Your task is to transcribe the data in full.

___ Data section ___

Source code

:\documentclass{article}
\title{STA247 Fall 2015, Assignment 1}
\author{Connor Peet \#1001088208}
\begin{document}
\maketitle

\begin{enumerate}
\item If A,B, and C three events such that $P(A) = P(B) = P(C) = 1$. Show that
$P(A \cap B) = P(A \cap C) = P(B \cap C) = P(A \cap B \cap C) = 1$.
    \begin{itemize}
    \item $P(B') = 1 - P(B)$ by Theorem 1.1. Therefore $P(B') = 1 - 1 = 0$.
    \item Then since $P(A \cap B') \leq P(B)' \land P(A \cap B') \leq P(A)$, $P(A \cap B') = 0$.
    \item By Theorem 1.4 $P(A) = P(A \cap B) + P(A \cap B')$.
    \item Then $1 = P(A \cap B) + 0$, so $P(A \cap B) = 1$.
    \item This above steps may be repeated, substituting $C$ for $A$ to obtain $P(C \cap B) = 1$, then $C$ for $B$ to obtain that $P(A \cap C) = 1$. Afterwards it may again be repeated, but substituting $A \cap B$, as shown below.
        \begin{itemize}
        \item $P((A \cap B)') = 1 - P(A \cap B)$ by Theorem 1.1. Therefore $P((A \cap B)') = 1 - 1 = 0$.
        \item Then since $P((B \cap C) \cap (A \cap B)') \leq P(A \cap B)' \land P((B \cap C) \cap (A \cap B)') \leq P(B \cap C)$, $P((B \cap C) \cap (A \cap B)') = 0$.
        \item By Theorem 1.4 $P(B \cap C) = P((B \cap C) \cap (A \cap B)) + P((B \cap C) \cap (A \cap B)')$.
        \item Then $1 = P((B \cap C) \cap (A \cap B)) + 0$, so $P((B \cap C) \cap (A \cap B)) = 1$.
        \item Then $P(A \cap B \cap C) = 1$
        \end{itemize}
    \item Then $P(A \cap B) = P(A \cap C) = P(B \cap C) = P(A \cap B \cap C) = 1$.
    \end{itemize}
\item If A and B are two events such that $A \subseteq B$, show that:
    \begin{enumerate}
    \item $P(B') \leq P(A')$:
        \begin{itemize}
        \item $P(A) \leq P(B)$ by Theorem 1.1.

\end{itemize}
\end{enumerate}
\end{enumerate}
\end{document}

___

Solution to this exercise
Source code

:\documentclass{article}
\title{STA247 Fall 2015, Assignment 1}
\author{Connor Peet \#1001088208}
\begin{document}
\maketitle

\begin{enumerate}
\item If A,B, and C three events such that $P(A) = P(B) = P(C) = 1$. Show that
$P(A \cap B) = P(A \cap C) = P(B \cap C) = P(A \cap B \cap C) = 1$.
    \begin{itemize}
    \item $P(B') = 1 - P(B)$ by Theorem 1.1. Therefore $P(B') = 1 - 1 = 0$.
    \item Then since $P(A \cap B') \leq P(B)' \land P(A \cap B') \leq P(A)$, $P(A \cap B') = 0$.
    \item By Theorem 1.4 $P(A) = P(A \cap B) + P(A \cap B')$.
    \item Then $1 = P(A \cap B) + 0$, so $P(A \cap B) = 1$.
    \item This above steps may be repeated, substituting $C$ for $A$ to obtain $P(C \cap B) = 1$, then $C$ for $B$ to obtain that $P(A \cap C) = 1$. Afterwards it may again be repeated, but substituting $A \cap B$, as shown below.
        \begin{itemize}
        \item $P((A \cap B)') = 1 - P(A \cap B)$ by Theorem 1.1. Therefore $P((A \cap B)') = 1 - 1 = 0$.
        \item Then since $P((B \cap C) \cap (A \cap B)') \leq P(A \cap B)' \land P((B \cap C) \cap (A \cap B)') \leq P(B \cap C)$, $P((B \cap C) \cap (A \cap B)') = 0$.
        \item By Theorem 1.4 $P(B \cap C) = P((B \cap C) \cap (A \cap B)) + P((B \cap C) \cap (A \cap B)')$.
        \item Then $1 = P((B \cap C) \cap (A \cap B)) + 0$, so $P((B \cap C) \cap (A \cap B)) = 1$.
        \item Then $P(A \cap B \cap C) = 1$
        \end{itemize}
    \item Then $P(A \cap B) = P(A \cap C) = P(B \cap C) = P(A \cap B \cap C) = 1$.
    \end{itemize}
\item If A and B are two events such that $A \subseteq B$, show that:
    \begin{enumerate}
    \item $P(B') \leq P(A')$:
        \begin{itemize}
        \item $P(A) \leq P(B)$ by Theorem 1.1.

\end{itemize}
\end{enumerate}
\end{enumerate}
\end{document}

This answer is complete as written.